Estimating Fuel Efficiency using Linear Regression Model

Linear regression is a statistical technique employed to represent the relationship between a dependent variable (the target) and one or more independent variables (the predictors) by fitting a straight line, referred to as the regression line, to the data points.

Equation:

\[y = \beta_0 + \beta_1x_1 + \beta_2x_2 +...+ \beta_nx_n + \in\]

where,

\(y \implies \) Dependent variable

\(x_i \implies \) Independent variables

\(\beta_i \implies \) coefficients/weights for the features

\(\in \implies \) Error term (residual)

The primary objective is to reduce the discrepancy, or error, between the predicted values and the actual observations through methods such as least squares. This approach is extensively utilized in forecasting, trend analysis, and examining the impact of various factors.

Example: Estimating Fuel Consumption Utilizing the Built-in 'mpg' Dataset from Seaborn through a Linear Regression Model

Link of Dataset: mpg_dataset

Data Dictionary:

The 'mpg' dataset available in Seaborn provides insights into the fuel efficiency and attributes of different automobiles from the 1970s and 1980s. The following data dictionary outlines the significance of each variable within this dataset:

S.N.	Variables	Data Type	Description
1	mpg	Float	Miles per gallon (fuel efficiency)
2	cylinders	Integer	Number of cylinders in the car’s engine
3	displacement	Float	Engine displacement (in cubic inches)
4	horsepower	Float	Engine horsepower
5	weight	Integer	Vehicle weight (in pounds)
6	acceleration	Float	Time taken to accelerate from 0 to 60 mph (in seconds)
7	model_year	Integer	Year of the car model (e.g., 70 for 1970)
8	origin	Categorical	Region of origin for the car (usa, europe, japan)
9	name	String	Full name of the car (make and model)

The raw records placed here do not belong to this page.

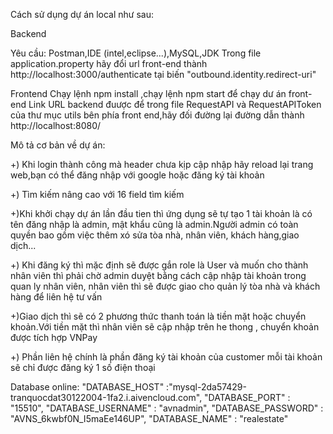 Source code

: Cách sử dụng dự án local như sau:

Backend

Yêu cầu: Postman,IDE (intel,eclipse...),MySQL,JDK
Trong file application.property hãy đổi url front-end thành http://localhost:3000/authenticate tại biến "outbound.identity.redirect-uri"


Frontend
Chạy lệnh npm install ,chạy lệnh npm start để chạy dư án front-end
Link URL backend đuược để trong file RequestAPI và RequestAPIToken  của thư mục utils bên phía front end,hãy đối đường lại đường dẫn thành http://localhost:8080/

Mô tả cơ bản về dự án:

+) Khi login thành công mà header chưa kịp cập nhập hãy reload lại trang web,bạn có thể đăng nhập với google hoặc đăng ký tài khoản

+) Tìm kiếm nâng cao với 16 field tìm kiếm

+)Khi khởi chạy dự án lần đầu tien thì ứng dụng sẽ tự tạo 1 tài khoản là có tên đăng nhập là admin, mật khẩu cũng là admin.Người
admin có toàn quyền bao gồm việc thêm xó sửa tòa nhà, nhân viên, khách hàng,giao dịch...

+) Khi đăng ký thì mặc định sẽ được gắn role là User và muốn cho thành nhân viên thì phải chờ admin duyệt bằng cách cập nhập tài khoản
trong quan ly nhân viên, nhân viên thì sẽ được giao cho quản lý tòa nhà và khách hàng để liên hệ tư vấn

+)Giao dịch thì sẽ có 2 phương thức thanh toán là tiền mặt hoặc chuyển khoản.Với tiền mặt thì nhân viên sẽ cập nhập trên he thong , chuyển 
khoản được tích hợp VNPay

+) Phần liên hệ chính là phần đăng ký tài khoản của customer mỗi tài khoản sẽ chỉ được đăng ký 1 số điện thoại

Database online: "DATABASE_HOST" :"mysql-2da57429-tranquocdat30122004-1fa2.i.aivencloud.com", "DATABASE_PORT" : "15510", "DATABASE_USERNAME" : "avnadmin", "DATABASE_PASSWORD" : "AVNS_6kwbf0N_I5maEe146UP", "DATABASE_NAME" : "realestate"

The dataset comprises four float variables, three integer variables, one categorical variable, and one string variable. The total number of records in the dataset is 398.
Dependent Variable: mpg
Independent Variables: cylinders, displacement, horsepower, weight, acceleration, model_year, and origin.

Data Preprocessing:

To estimate 'mpg', the 'name' variable can be excluded as it does not influence the 'mpg' value.
There are six missing values in the 'horsepower' variable; consequently, these six rows have been removed from the dataset for further analysis. Thus, the final dataset contains 392 records

Univariate, Bivariate, Multivariate Analysis

Univariate Analysis:

cylinders: The count plot indicates that vehicles equipped with 4 cylinders exhibit the highest frequency of observations. Approximately 98% of the vehicles are categorized as having either 4, 6, or 8 cylinders, while those with 3 or 5 cylinders show significantly lower observation values.

model_year: The year 1973 records the highest number of vehicles, followed closely by 1978 and then 1976.

origin: The predominant origin of the vehicles is the USA.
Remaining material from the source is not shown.